THE LATEST plans for a museum complex in the village of St Ive to celebrate the life of social activist Emily Hobhouse have been approved.

The application relates to the Chantry, The Rectory and Blackthorn Grange. The Chantry is grade II* listed and is the former home of historical figure Emily Hobhouse.

The vision for the estate began in September 2017 when consent was given to change the use of two houses and their outbuildings to a museum use with a site manager’s accommodation, shop and café as well as alterations to The Grange.

But it soon became clear the scheme did not provide enough space to continue the Emily Hobhouse story.

A design team was brought in to explore the potential for a new museum building and the estate purchased The Rectory to enhance the site by providing residential accommodation.

A new application was approved in July 2020 for change of use of two dwellings and their outbuildings to a museum use, alterations and extension to The Grange associated with change of use to museum, erection of new museum building to the south of The Grange and redevelopment of The Rectory to provide three homes.

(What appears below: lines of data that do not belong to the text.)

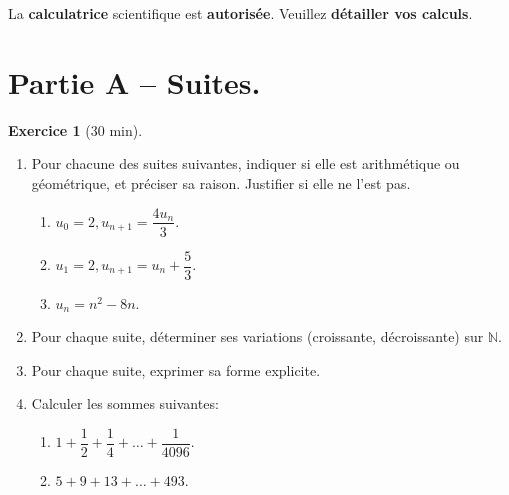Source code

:\documentclass{exam}
\theoremstyle{definition}
\newtheorem{exercice}{Exercice}
\begin{document}
\large

\vfill



\begin{center}
 \begin{tcolorbox}[hbox]
   \Large
   La \textbf{calculatrice} scientifique est \textbf{autorisée}. Veuillez \textbf{détailler vos calculs}.
 \end{tcolorbox}
\end{center}





\section*{Partie A -- Suites.}

\begin{exercice}[30 min]
  \begin{enumerate}
    \item Pour chacune des suites suivantes, indiquer si elle est arithmétique ou géométrique, et préciser sa raison. Justifier si elle ne l'est pas.
      \begin{enumerate}
        \item $u_0 = 2, u_{n+1} = \dfrac{4 u_n}{3}$.
        \item $u_1 = 2, u_{n+1} = u_n + \dfrac{5}{3}$.
        \item $u_n = n^2 - 8n$.
      \end{enumerate}
    \item Pour chaque suite, déterminer ses variations (croissante, décroissante) sur $\mathbb{N}$.
    \item Pour chaque suite, exprimer sa forme explicite.
    \item Calculer les sommes suivantes:
      \begin{enumerate}
        \item $1+\dfrac{1}{2}+\dfrac{1}{4}+\dots+\dfrac{1}{4096}$.
        \item $5+9+13+\dots+493$.
      \end{enumerate}
  \end{enumerate}

\end{exercice}
\end{document}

The latest amendments to gain approval are for minor details regarding the museum, the café, Blackthorn Grange and Rectory Grange which will be the staff facilities building, the gardener’s store, the glasshouse and potting shed and landscaping and parking – there will be 91 spaces in all.

The planning officer welcomed the plan saying: “This application proposes an ambitious, high-quality heritage-based redevelopment and expansion of the site.

“The development would create a new tourist attraction for Cornwall and result in significant economic investment, creating employment both during the construction phase and on site thereafter. These are significant benefits.”

Emily, born in St Ive in 1860 and who died in 1926, was a welfare campaigner, anti-war activist, and pacifist and primarily remembered for bringing to the attention of the British public, and working to change, the deprived conditions inside the British concentration camps in South Africa built to incarcerate Boer and African civilians during the Second Boer War.